Despite Fighting, Mbeki Confident Sudan Talks Will Resume

    A Sudanese soldier patrols following clashes between the army and South Sudan's forces in the town of Talodi in South Kordofan, about 50 kms (30 miles) from the disputed frontier with South Sudan, on April 12, 2012.
    A Sudanese soldier patrols following clashes between the army and South Sudan's forces in the town of Talodi in South Kordofan, about 50 kms (30 miles) from the disputed frontier with South Sudan, on April 12, 2012.

    Former South African president Thabo Mbeki has expressed confidence that Sudan and South Sudan will return to the negotiating table to get themselves out of what he calls "this state of war." Mbeki's high-level mediation panel is standing by to resume talks that broke off as fighting escalated.

    Mbeki says he is sure the African Union mediation panel he heads will bring Sudan and South Sudan back together for talks.

    A senior Sudanese lawmaker was earlier quoted as saying there was no room for diplomacy following the south's capture of the Heglig oil center. Member of Parliament Rabie Abdelati Obeid said the two countries are effectively at war.

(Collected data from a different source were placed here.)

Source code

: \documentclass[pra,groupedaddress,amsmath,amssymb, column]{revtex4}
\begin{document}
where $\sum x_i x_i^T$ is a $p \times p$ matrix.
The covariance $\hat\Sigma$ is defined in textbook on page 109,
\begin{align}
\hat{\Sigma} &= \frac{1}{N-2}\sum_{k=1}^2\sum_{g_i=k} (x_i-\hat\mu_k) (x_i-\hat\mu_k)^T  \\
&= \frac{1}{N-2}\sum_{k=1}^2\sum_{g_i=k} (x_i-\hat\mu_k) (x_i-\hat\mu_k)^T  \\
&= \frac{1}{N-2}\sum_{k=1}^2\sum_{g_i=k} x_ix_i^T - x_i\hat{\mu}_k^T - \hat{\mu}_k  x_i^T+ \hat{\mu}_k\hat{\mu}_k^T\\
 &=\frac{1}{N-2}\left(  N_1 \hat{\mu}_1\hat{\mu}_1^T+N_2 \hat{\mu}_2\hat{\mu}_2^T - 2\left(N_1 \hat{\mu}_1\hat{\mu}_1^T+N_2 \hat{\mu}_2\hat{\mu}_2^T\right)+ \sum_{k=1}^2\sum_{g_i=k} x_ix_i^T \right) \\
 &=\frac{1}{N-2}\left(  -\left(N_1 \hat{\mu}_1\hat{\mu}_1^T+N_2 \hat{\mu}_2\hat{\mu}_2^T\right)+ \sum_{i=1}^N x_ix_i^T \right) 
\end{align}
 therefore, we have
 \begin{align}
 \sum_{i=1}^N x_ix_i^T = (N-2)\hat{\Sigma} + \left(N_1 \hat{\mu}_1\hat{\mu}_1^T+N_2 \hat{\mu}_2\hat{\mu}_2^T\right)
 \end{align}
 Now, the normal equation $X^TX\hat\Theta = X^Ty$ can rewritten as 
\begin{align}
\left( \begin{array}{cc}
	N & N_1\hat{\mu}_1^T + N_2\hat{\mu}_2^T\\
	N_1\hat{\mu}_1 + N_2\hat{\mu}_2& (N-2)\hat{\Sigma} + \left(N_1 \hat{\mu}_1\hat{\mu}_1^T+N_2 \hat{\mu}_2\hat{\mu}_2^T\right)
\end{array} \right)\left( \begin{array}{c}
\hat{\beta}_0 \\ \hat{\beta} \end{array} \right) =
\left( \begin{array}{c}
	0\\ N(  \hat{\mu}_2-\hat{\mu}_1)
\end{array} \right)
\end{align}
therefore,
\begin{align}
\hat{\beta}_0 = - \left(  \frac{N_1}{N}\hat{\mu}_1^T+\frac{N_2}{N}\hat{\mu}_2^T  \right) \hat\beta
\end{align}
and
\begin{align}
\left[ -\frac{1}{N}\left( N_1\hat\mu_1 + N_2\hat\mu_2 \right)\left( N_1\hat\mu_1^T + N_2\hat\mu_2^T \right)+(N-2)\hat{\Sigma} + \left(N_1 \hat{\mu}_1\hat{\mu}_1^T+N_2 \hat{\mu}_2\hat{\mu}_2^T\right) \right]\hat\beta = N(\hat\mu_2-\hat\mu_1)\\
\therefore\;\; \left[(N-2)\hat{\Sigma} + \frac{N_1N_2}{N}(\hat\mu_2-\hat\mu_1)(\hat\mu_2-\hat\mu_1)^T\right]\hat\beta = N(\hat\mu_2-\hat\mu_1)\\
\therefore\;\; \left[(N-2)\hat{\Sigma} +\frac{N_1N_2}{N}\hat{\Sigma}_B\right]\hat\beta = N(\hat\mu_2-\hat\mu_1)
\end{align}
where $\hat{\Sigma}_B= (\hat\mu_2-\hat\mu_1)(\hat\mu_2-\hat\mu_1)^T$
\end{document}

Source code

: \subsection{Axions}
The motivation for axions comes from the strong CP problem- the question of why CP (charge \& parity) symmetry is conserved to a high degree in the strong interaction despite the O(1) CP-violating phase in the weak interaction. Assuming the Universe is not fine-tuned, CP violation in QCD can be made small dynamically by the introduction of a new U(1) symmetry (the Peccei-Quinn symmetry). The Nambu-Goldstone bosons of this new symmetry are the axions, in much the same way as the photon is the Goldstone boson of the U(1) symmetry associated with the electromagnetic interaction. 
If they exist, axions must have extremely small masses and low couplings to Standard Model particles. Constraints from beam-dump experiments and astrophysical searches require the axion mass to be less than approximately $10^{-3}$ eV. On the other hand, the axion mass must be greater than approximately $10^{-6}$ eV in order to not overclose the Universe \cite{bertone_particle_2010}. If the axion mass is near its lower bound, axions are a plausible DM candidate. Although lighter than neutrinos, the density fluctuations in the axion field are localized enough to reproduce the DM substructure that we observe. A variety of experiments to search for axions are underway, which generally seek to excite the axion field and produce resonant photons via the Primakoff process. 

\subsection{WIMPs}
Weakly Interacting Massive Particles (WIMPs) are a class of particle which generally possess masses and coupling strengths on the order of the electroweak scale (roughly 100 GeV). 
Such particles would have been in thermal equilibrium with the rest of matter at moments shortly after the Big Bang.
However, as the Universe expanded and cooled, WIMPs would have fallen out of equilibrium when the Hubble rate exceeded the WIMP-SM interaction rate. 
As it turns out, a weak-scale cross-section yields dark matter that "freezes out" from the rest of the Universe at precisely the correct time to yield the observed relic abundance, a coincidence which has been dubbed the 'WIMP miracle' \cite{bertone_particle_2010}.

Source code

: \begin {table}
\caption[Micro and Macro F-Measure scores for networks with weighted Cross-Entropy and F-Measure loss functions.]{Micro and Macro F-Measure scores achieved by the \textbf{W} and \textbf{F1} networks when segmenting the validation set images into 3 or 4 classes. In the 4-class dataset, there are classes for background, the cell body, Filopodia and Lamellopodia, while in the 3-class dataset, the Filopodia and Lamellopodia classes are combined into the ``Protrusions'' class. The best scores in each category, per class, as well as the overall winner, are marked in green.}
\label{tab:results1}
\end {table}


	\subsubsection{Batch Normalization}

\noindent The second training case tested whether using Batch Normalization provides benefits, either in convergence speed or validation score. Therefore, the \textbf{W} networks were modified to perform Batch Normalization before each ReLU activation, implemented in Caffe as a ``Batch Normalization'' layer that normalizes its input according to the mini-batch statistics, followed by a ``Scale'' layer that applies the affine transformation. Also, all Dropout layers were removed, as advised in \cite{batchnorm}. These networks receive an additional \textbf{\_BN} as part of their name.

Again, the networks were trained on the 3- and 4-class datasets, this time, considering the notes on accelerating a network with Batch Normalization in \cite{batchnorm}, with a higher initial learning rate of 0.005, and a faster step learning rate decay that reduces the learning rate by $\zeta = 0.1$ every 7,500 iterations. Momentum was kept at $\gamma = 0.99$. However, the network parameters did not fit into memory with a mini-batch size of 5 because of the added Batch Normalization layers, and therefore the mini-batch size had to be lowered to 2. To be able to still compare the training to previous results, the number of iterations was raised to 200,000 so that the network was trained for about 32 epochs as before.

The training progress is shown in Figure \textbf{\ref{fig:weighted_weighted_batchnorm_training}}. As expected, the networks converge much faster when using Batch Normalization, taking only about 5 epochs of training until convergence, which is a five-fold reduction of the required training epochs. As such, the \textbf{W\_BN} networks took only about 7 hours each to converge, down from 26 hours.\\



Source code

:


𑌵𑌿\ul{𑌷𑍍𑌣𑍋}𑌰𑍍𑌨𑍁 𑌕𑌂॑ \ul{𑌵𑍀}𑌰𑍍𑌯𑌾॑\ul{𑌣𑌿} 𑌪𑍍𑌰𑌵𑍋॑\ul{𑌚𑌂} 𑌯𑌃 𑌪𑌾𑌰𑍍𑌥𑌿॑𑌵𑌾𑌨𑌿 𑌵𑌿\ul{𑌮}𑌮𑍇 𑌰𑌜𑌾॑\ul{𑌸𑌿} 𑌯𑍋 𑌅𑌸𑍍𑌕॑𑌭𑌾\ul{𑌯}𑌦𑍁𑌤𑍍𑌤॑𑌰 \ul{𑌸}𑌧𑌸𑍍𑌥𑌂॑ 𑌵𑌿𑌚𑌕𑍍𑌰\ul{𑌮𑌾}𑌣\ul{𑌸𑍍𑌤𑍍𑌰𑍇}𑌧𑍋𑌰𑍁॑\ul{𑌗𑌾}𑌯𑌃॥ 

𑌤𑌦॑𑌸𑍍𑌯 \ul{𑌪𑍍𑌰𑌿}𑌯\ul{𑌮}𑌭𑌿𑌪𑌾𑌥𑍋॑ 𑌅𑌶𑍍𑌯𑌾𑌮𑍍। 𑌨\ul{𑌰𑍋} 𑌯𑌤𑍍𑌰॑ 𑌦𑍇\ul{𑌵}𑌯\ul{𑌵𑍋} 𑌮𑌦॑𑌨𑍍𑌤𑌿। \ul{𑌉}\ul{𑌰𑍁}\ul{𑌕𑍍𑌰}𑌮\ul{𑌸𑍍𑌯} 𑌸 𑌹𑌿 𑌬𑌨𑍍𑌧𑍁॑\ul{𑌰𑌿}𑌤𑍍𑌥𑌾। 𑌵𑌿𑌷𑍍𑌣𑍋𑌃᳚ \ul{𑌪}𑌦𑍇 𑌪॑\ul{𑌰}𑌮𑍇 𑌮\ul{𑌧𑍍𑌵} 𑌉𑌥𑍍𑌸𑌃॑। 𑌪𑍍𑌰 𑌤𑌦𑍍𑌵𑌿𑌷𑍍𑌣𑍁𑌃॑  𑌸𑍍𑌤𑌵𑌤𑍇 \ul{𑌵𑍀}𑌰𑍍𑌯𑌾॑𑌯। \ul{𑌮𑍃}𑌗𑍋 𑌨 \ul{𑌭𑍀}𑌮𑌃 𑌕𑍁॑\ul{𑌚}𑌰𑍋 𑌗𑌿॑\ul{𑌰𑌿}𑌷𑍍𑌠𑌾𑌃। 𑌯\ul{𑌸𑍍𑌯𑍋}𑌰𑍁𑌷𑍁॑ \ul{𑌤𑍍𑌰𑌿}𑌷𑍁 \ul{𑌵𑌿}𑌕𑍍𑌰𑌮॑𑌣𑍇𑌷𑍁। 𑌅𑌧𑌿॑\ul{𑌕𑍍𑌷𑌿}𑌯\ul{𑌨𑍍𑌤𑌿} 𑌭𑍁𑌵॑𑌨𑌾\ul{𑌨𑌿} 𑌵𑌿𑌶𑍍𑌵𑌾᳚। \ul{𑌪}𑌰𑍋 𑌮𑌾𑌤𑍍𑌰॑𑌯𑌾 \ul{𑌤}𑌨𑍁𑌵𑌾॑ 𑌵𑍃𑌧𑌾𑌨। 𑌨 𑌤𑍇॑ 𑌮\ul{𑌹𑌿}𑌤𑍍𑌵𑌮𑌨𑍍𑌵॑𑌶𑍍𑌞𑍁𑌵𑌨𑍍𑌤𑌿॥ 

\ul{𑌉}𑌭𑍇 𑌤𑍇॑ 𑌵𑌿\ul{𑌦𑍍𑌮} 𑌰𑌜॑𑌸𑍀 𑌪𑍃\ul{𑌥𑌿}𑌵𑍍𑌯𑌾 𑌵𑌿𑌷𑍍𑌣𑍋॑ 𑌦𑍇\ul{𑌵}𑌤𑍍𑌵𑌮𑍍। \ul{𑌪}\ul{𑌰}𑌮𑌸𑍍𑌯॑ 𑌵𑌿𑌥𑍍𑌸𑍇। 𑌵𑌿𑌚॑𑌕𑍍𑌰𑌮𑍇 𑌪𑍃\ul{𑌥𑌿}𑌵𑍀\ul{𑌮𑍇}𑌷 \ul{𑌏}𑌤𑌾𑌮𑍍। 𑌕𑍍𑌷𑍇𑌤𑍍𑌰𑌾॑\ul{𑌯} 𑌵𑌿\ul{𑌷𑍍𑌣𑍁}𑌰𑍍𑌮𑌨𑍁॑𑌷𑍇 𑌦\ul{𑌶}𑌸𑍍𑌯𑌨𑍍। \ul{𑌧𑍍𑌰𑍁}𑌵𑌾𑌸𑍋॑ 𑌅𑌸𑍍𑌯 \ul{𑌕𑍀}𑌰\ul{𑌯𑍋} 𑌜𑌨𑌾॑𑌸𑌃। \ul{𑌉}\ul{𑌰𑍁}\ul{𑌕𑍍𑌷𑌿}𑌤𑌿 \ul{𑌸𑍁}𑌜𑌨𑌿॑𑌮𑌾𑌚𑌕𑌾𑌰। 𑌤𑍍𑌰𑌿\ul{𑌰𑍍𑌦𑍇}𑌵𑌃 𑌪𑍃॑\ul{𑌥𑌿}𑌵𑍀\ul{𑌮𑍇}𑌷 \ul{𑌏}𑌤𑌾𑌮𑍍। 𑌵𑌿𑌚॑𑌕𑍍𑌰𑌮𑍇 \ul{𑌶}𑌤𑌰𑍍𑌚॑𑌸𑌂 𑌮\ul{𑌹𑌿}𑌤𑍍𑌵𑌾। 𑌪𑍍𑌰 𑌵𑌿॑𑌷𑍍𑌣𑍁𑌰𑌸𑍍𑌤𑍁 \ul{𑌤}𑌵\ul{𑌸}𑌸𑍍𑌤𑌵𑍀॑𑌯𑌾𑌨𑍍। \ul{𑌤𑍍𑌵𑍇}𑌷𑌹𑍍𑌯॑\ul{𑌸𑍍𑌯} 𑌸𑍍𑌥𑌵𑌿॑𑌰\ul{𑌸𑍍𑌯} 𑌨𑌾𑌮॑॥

    Mbeki Tuesday brushed aside the lawmaker's comments, saying a resumption of negotiations is the only option.  He conceded, however, that border hostilities have escalated to the highest point since the two countries split nine months ago. "It's very very unfortunate that they have got themselves in this state of war.  It's very unfortunate.  It doesn't help either country.  There's not a problem between the two countries that cannot be resolved through negotiations," he said.

    The African Union expressed grave concern late Tuesday at what it called the "prevailing logic of war."  A press release called for immediate steps to ease tensions, and urged both countries to adopt a non-binding security centerline for the border.

    A knowledgeable source on border issues says a centerline would place Heglig firmly in the north, although South Sudan claims it is disputed territory.

    Mbeki says the key to resuming the talks is for South Sudan to end its occupation of Heglig, something the south's president, Salva Kiir, has said will not happen. "The statement I had originally heard from Khartoum was they were saying they would not engage in those negotiations until South Sudan pulls out of Heglig.  That must happen fast.  And it's only after that they will engage in negotiations," he said.

    Mbeki says a solution must be found because neither country, nor the people facing starvation, could afford a protracted all-out war. "They've created a problem for both of themselves, but they've also created a problem for the region and for the continent as a whole, which is why the African Union was very quick to issue a public statement to indicate what the African continent believes needs to be done to end the fighting and to ensure that the two sides come back into a  course of negotiations, which I'm sure will happen," he said.

    Before the capture of Heglig, Mbeki's mediation panel had struggled in vain for months to find solutions to several bitter disputes that could not be settled before the south's independence.

    With lower level talks deadlocked, the panel was hoping to bring together the two presidents, Sudan's Omar al-Bashir and South Sudan's Salva Kiir, for a face-to-face meeting early this month.  But powerful interests in Khartoum strongly opposed the idea, and the plan collapsed as border hostilities escalated.